-- Opening Marker --
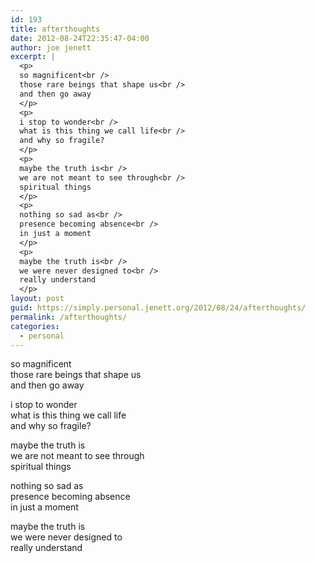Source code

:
 ```yaml
---
id: 193
title: afterthoughts
date: 2012-08-24T22:35:47-04:00
author: joe jenett
excerpt: |
  <p>
  so magnificent<br />
  those rare beings that shape us<br />
  and then go away
  </p>
  <p>
  i stop to wonder<br />
  what is this thing we call life<br />
  and why so fragile?
  </p>
  <p>
  maybe the truth is<br />
  we are not meant to see through<br />
  spiritual things
  </p>
  <p>
  nothing so sad as<br />
  presence becoming absence<br />
  in just a moment
  </p>
  <p>
  maybe the truth is<br />
  we were never designed to<br />
  really understand
  </p>
layout: post
guid: https://simply.personal.jenett.org/2012/08/24/afterthoughts/
permalink: /afterthoughts/
categories:
  - personal
---
```

so magnificent  
those rare beings that shape us  
and then go away 

i stop to wonder  
what is this thing we call life  
and why so fragile? 

maybe the truth is  
we are not meant to see through  
spiritual things 

nothing so sad as  
presence becoming absence  
in just a moment 

maybe the truth is  
we were never designed to  
really understand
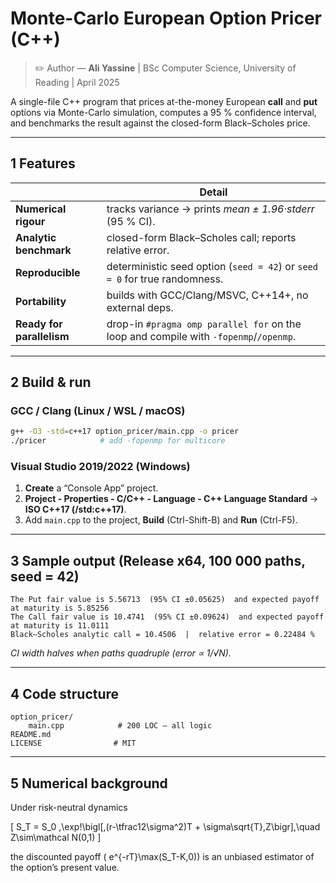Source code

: # Monte-Carlo European Option Pricer (C++)

> ✏️ Author — **Ali Yassine**   |   BSc Computer Science, University of Reading   |   April 2025

A single-file C++ program that prices at-the-money European **call** and **put** options via
Monte-Carlo simulation, computes a 95 % confidence interval, and benchmarks the result against
the closed-form Black–Scholes price.

---

## 1  Features
| | Detail |
|---|--------|
| **Numerical rigour** | tracks variance → prints *mean ± 1.96·stderr* (95 % CI). |
| **Analytic benchmark** | closed-form Black–Scholes call; reports relative error. |
| **Reproducible** | deterministic seed option (`seed = 42`) or `seed = 0` for true randomness. |
| **Portability** | builds with GCC/Clang/MSVC, C++14+, no external deps. |
| **Ready for parallelism** | drop-in `#pragma omp parallel for` on the loop and compile with `-fopenmp`/`/openmp`. |

---

## 2  Build & run

### GCC / Clang (Linux / WSL / macOS)
```bash
g++ -O3 -std=c++17 option_pricer/main.cpp -o pricer
./pricer            # add -fopenmp for multicore
```

### Visual Studio 2019/2022 (Windows)
1. **Create** a “Console App” project.  
2. **Project  - Properties - C/C++ - Language - C++ Language Standard** → **ISO C++17 (/std:c++17)**.  
3. Add `main.cpp` to the project, **Build** (Ctrl-Shift-B) and **Run** (Ctrl-F5).

---

## 3  Sample output (Release x64, 100 000 paths, seed = 42)
```
The Put fair value is 5.56713  (95% CI ±0.05625)  and expected payoff at maturity is 5.85256
The Call fair value is 10.4741  (95% CI ±0.09624)  and expected payoff at maturity is 11.0111
Black–Scholes analytic call = 10.4506  |  relative error = 0.22484 %
```
*CI width halves when paths quadruple (error ∝ 1/√N).*

---

## 4  Code structure

```
option_pricer/
    main.cpp            # 200 LOC – all logic
README.md
LICENSE                # MIT
```

---

## 5  Numerical background

Under risk-neutral dynamics  

\[
S_T = S_0 \,\exp\!\bigl[\,(r-\tfrac12\sigma^2)T + \sigma\sqrt{T}\,Z\bigr],\quad Z\sim\mathcal N(0,1)
\]

the discounted payoff \( e^{-rT}\max(S_T-K,0)\) is an unbiased estimator of the option’s present value.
-- Closing Marker --
__Task to complete__
Select and copy each line from the data that includes the word "with".

__Answer section__
| **Portability** | builds with GCC/Clang/MSVC, C++14+, no external deps. |
| **Ready for parallelism** | drop-in `#pragma omp parallel for` on the loop and compile with `-fopenmp`/`/openmp`. |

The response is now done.